My personal favorite version of all the MS-DOS variants I've tried is MS-DOS 2.10. It's solid, simple, and compared to memory hogs like DOS 5/6 (lol...) it's very lightweight, which can be important depending on your system specs (mine has 256KB of ram, so yeah..)
2.10 doesn't support 3.5" floppies, and has limited support for hard drives (though in a machine of the appropriate age for the OS, that shouldnt be a problem).
3.3 is the minimum version for 3.5" HD 1.44mb floppies, so if you want those you must go with at least that.
What I ended up doing is sysing MS-DOS 6.22 from a 360K floppy onto my hard disk, then copying the essential files aside from the system bit by bit on 360K floppies, and then my programs that I was hauling around in a box of 360K floppies (as you may have guessed, I had only 360K floppy drives for this beast).
DOS 6.22 is probably one of the most stable and useful versions of DOS out there, but it's much more memory hungry than other versions.
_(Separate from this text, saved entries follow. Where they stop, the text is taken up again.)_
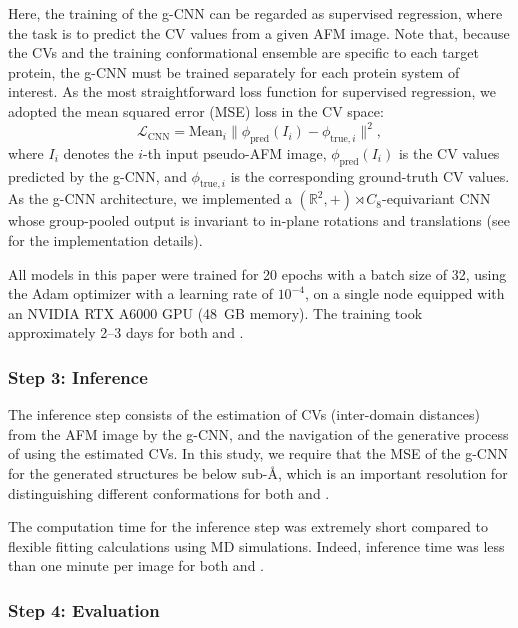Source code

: Here, the training of the g-CNN can be regarded as supervised regression, where the task is to predict the CV values from a given AFM image.
Note that, because the CVs and the training conformational ensemble are specific to each target protein, the g-CNN must be trained separately for each protein system of interest.
As the most straightforward loss function for supervised regression, we adopted the mean squared error (MSE) loss in the CV space:
\begin{equation}
    \mathcal{L}_{\text{CNN}} = \mathrm{Mean}_{i} \| \phi_{\text{pred}}(I_i) - \phi_{\text{true}, i} \|^2,
    \label{eq:cnn-mse-loss}
\end{equation}
where $I_i$ denotes the $i$-th input pseudo-AFM image, $\phi_{\text{pred}}(I_i)$ is the CV values predicted by the g-CNN, and $\phi_{\text{true}, i}$ is the corresponding ground-truth CV values. As the g-CNN architecture, we implemented a $(\mathbb{R}^2, +) \rtimes C_8$-equivariant CNN whose group-pooled output is invariant to in-plane rotations and translations (see  for the implementation details).

All models in this paper were trained for 20 epochs with a batch size of 32, using the Adam optimizer with a learning rate of $10^{-4}$, on a single node equipped with an NVIDIA RTX A6000 GPU (48~GB memory). 
The training took approximately 2--3 days for both \AK and \flhac.

\subsubsection{Step 3: Inference}

The inference step consists of the estimation of CVs (inter-domain distances) from the AFM image by the g-CNN, and the navigation of the generative process of \AFiii using the estimated CVs. 
In this study, we require that the MSE of the g-CNN for the generated structures be below sub-\AA{}, 
which is an important resolution for distinguishing different conformations for both \AK and \flhac. 

The computation time for the inference step was extremely short 
compared to flexible fitting calculations using MD simulations. 
Indeed, inference time was less than one minute per image for both \AK and \flhac.

\subsubsection{Step 4: Evaluation}
\label{subsubsec:evaluation}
For this reason, while my HDD boots DOS 6.22, when I am going to play games that require more resources, I have a very minimal DOS 2.10 (or 2.11, can't recall) boot disk for that.
As well, (though this is a personal preference, and really more shell-related) I prefer the prompt as "A>", or "C>", omitting the colon and slash, i.e., "A:\>" and "C:\". DOS 2 has that style, while 6.22 has the newer one.